SNBC 3, bilan prévisionnel 2025-2035 de RTE … quel avenir énergétique pour la France ?
La fin de l’année s’est achevée, toujours sans vote de la Programmation Pluriannuelle de l’Energie (PPE). Ce document cadre aurait pourtant dû, selon le Code de l’Energie, être adopté avant le 1er juillet 2023. Deux ans et demi plus tard, il n’est est donc toujours rien.
Dans ce contexte d’incertitude majeure, chaque élément vient éclairer – voire enflammer – le débat énergétique français.
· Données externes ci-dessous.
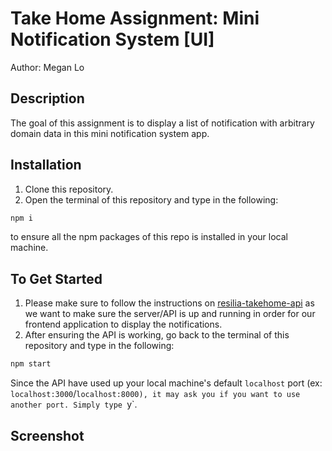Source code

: # Take Home Assignment: Mini Notification System [UI]
Author: Megan Lo

## Description
The goal of this assignment is to display a list of notification with arbitrary domain data in this mini notification system app.

## Installation
1. Clone this repository.
2. Open the terminal of this repository and type in the following:
```bash
npm i
```
to ensure all the npm packages of this repo is installed in your local machine.

## To Get Started
1. Please make sure to follow the instructions on [resilia-takehome-api](https://github.com/mehmehmehlol/resilia-takehome-api#take-home-assignment-mini-notification-system-api) as we want to make sure the server/API is up and running in order for our frontend application to display the notifications.
2. After ensuring the API is working, go back to the terminal of this repository and type in the following:
```bash
npm start
```
Since the API have used up your local machine's default `localhost` port (ex: `localhost:3000`/`localhost:8000), it may ask you if you want to use another port. Simply type `y`.

## Screenshot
Or, deux publications attendues ont été dévoilées au mois de décembre 2025 : la mise à jour de la Stratégie nationale bas-carbone de la France (dite « SNBC 3 ») et surtout le bilan prévisionnel de RTE pour la période 2025-2035.
La stratégie nationale bas-carbone est la feuille de route de la France pour réduire ses émissions de gaz à effet de serre et tendre vers un objectif majeur : l’atteinte de la neutralité climatique à horizon 2050. A cette échéance, les émissions du pays auront été réduites à 61 MtCO2eq (contre 376 MtCO2eq en 2023) et seront quasi intégralement compensées par les puits de carbone naturels et technologiques (59 MtCO2eq).
Pour se faire et parallèlement renforcer la souveraineté énergétique, la chasse aux énergies fossiles est lancée avec des objectifs ambitieux : sortir du charbon à horizon 2030, du pétrole d’ici 2045 et du gaz naturel en 2050. Accompagné par des efforts d’efficacité énergétique élevés, la transformation du mix énergétique serait à la faveur de l’électricité. Par exemple, dans l’industrie, la part de l’électricité passerait de 37% en 2023, à 45% en 2030 et à 55% en 2050.
Et c’est justement dans cette perspective de l’atteinte des objectifs climatiques de la France et donc d’une électrification des usages que s’inscrit l’un des deux scénarios de référence de RTE.
Premier constat, économique : la facture énergétique de la France s’est élevée à environ 60 mds € en 2024. Ce solde reflète des dépenses de l’ordre de 65 mds € liées aux importations de combustibles fossiles, et des recettes de 5 mds € issues des exportations d’électricité.
Second constat, technique : la production bas-carbone d’électricité en France progresse, grâce au retour en forme du nucléaire et de l’hydraulique, et au développement des renouvelables (+ 9 TWh/an sur la période 2021-2025). Elle croît au rythme nécessaire à la décarbonation du pays. En revanche, la consommation d’électricité ne décolle pas (d’où des exportations records !). Elle reste 6% en-dessous de son niveau pré-Covid.
Conséquence directe, et c’est une bonne nouvelle : le niveau de risque du système électrique français est historiquement faible et le restera lors des prochaines années.
Dans ce contexte, RTE envisage deux trajectoires pour la décennie à venir :
- Un scénario de décarbonation lente qui ne permettrait pas d’atteindre les objectifs climatiques. La consommation d’électricité atteindrait 470 TWh en 2030 et 505 TWh en 2035 (contre 450 TWh en 2024).
- Un scénario de décarbonation rapide qui amènerait, lui, à l’atteinte des objectifs climatiques. Dans ce cas, une électrification significative des usages (industrie, mobilité, production d’hydrogène, datacenters, etc.) porterait la consommation d’électricité à 510 TWh en 2030 et à 580 TWh en 2035.
Mais attention, le scénario de moindre électrification pourrait avoir des conséquences lourdes du côté de la production comme en alerte RTE : « la poursuite d’une tendance d’électrification modérée conduirait à remettre en question des projets éoliens en mer et les nouveaux réacteurs nucléaires. » D’où un appel lancé aux pouvoirs publics par la filière électrique, pour qu’ils favorisent l’électrification des usages, y compris, par exemple via une adaptation de la fiscalité.